As a former high end audio/video salesperson, I just want to state for accuracy that local dimming, as a feature, is not dynamic contrast. Dynamic contrast is terrible. By having an LED backlight array dim spots that are darker in the source material, the display achieves better absolute contrast. It is not adjusting the exposure to fake it. It is instead getting closer to the contrast given by the source material. It created some halo issues, but it was a step in the right direction.
This is not new tech at all - I was selling Samsung LED TVs with this feature in 2007 or so. Samsung, Sharp, and Sony has little choice but to improve contrast, because their LED sets were right next to Pioneer KURO plasmas that were just absolutely amazing - OLEDs are only catching up their PQ now, 15 years later. First on the scene was the Samsung LN-T5781 - https://www.cnet.com/reviews/samsung-ln-t5781f-review/
Seriously. Imagine people going out and proudly buying a shiny new MiniLED TV only to have their half-educated HN jockey of a child come in and disable the entire point of that technological advancement.
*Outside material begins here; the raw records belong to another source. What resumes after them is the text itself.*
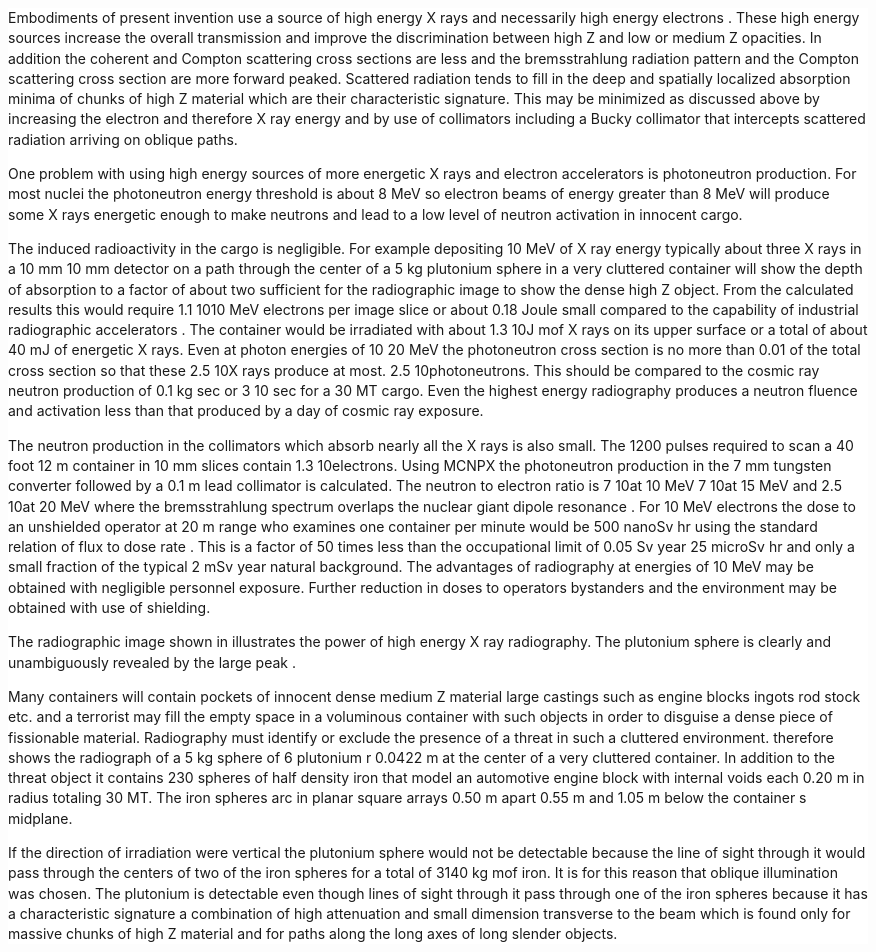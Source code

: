 Embodiments of present invention use a source of high energy X rays and necessarily high energy electrons . These high energy sources increase the overall transmission and improve the discrimination between high Z and low or medium Z opacities. In addition the coherent and Compton scattering cross sections are less and the bremsstrahlung radiation pattern and the Compton scattering cross section are more forward peaked. Scattered radiation tends to fill in the deep and spatially localized absorption minima of chunks of high Z material which are their characteristic signature. This may be minimized as discussed above by increasing the electron and therefore X ray energy and by use of collimators including a Bucky collimator that intercepts scattered radiation arriving on oblique paths.

One problem with using high energy sources of more energetic X rays and electron accelerators is photoneutron production. For most nuclei the photoneutron energy threshold is about 8 MeV so electron beams of energy greater than 8 MeV will produce some X rays energetic enough to make neutrons and lead to a low level of neutron activation in innocent cargo.

The induced radioactivity in the cargo is negligible. For example depositing 10 MeV of X ray energy typically about three X rays in a 10 mm 10 mm detector on a path through the center of a 5 kg plutonium sphere in a very cluttered container will show the depth of absorption to a factor of about two sufficient for the radiographic image to show the dense high Z object. From the calculated results this would require 1.1 1010 MeV electrons per image slice or about 0.18 Joule small compared to the capability of industrial radiographic accelerators . The container would be irradiated with about 1.3 10J mof X rays on its upper surface or a total of about 40 mJ of energetic X rays. Even at photon energies of 10 20 MeV the photoneutron cross section is no more than 0.01 of the total cross section so that these 2.5 10X rays produce at most. 2.5 10photoneutrons. This should be compared to the cosmic ray neutron production of 0.1 kg sec or 3 10 sec for a 30 MT cargo. Even the highest energy radiography produces a neutron fluence and activation less than that produced by a day of cosmic ray exposure.

The neutron production in the collimators which absorb nearly all the X rays is also small. The 1200 pulses required to scan a 40 foot 12 m container in 10 mm slices contain 1.3 10electrons. Using MCNPX the photoneutron production in the 7 mm tungsten converter followed by a 0.1 m lead collimator is calculated. The neutron to electron ratio is 7 10at 10 MeV 7 10at 15 MeV and 2.5 10at 20 MeV where the bremsstrahlung spectrum overlaps the nuclear giant dipole resonance . For 10 MeV electrons the dose to an unshielded operator at 20 m range who examines one container per minute would be 500 nanoSv hr using the standard relation of flux to dose rate . This is a factor of 50 times less than the occupational limit of 0.05 Sv year 25 microSv hr and only a small fraction of the typical 2 mSv year natural background. The advantages of radiography at energies of 10 MeV may be obtained with negligible personnel exposure. Further reduction in doses to operators bystanders and the environment may be obtained with use of shielding.

The radiographic image shown in illustrates the power of high energy X ray radiography. The plutonium sphere is clearly and unambiguously revealed by the large peak .

Many containers will contain pockets of innocent dense medium Z material large castings such as engine blocks ingots rod stock etc. and a terrorist may fill the empty space in a voluminous container with such objects in order to disguise a dense piece of fissionable material. Radiography must identify or exclude the presence of a threat in such a cluttered environment. therefore shows the radiograph of a 5 kg sphere of 6 plutonium r 0.0422 m at the center of a very cluttered container. In addition to the threat object it contains 230 spheres of half density iron that model an automotive engine block with internal voids each 0.20 m in radius totaling 30 MT. The iron spheres arc in planar square arrays 0.50 m apart 0.55 m and 1.05 m below the container s midplane.

If the direction of irradiation were vertical the plutonium sphere would not be detectable because the line of sight through it would pass through the centers of two of the iron spheres for a total of 3140 kg mof iron. It is for this reason that oblique illumination was chosen. The plutonium is detectable even though lines of sight through it pass through one of the iron spheres because it has a characteristic signature a combination of high attenuation and small dimension transverse to the beam which is found only for massive chunks of high Z material and for paths along the long axes of long slender objects.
Even normal LED backed LCDs can have FALD (Full Array Local Dimming for those who don't pay attention to this field) and that's not especially new, though, hit or miss in effectiveness on earlier TVs.
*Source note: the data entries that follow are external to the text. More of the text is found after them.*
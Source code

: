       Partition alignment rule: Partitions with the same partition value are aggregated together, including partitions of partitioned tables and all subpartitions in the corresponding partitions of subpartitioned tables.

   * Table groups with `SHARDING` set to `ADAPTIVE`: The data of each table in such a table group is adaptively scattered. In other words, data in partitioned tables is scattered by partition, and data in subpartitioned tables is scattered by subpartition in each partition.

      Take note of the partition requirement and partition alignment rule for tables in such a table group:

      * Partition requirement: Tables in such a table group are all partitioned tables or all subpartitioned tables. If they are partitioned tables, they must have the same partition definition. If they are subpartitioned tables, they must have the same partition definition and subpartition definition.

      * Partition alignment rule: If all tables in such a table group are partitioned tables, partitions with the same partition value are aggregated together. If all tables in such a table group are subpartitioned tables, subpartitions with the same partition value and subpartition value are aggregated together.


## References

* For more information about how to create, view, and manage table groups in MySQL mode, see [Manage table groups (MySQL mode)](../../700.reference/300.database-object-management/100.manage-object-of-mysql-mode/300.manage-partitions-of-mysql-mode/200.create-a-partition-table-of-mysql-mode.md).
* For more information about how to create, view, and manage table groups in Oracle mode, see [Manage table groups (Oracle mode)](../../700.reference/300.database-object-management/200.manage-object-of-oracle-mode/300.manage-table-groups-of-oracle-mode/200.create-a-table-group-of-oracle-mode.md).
Eh, depending on the size of the dimming zones, the halo can be much worse than the shitty LCD contrast it is trying to improve. At the extreme you have edge-lit displays which is just 100% useless at improving the contrast in any realistic scene while introducing very noticeable giant halos for mostly-black screens. You can get used to global shittiness but local and temporal artifacts will always stand out.
It's all just an ugly hack compared to real emissive display technology where each pixel can be set to any value on the full brightness range individually.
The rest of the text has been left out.